**Task inputs:**
· · · · · · ·

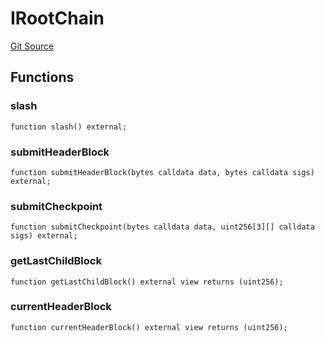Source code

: # IRootChain
[Git Source](https://github.com/TOKnetwork/contracts/blob/155f729fd8db0676297384375468d4d45b8aa44e/contracts/root/IRootChain.sol)


## Functions
### slash


```solidity
function slash() external;
```

### submitHeaderBlock


```solidity
function submitHeaderBlock(bytes calldata data, bytes calldata sigs) external;
```

### submitCheckpoint


```solidity
function submitCheckpoint(bytes calldata data, uint256[3][] calldata sigs) external;
```

### getLastChildBlock


```solidity
function getLastChildBlock() external view returns (uint256);
```

### currentHeaderBlock


```solidity
function currentHeaderBlock() external view returns (uint256);
```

· · · · · · ·

**Your instructions:** Where a line of the entries above holds the word "calldata", return that line.

**Answer box:**
function submitHeaderBlock(bytes calldata data, bytes calldata sigs) external;
function submitCheckpoint(bytes calldata data, uint256[3][] calldata sigs) external;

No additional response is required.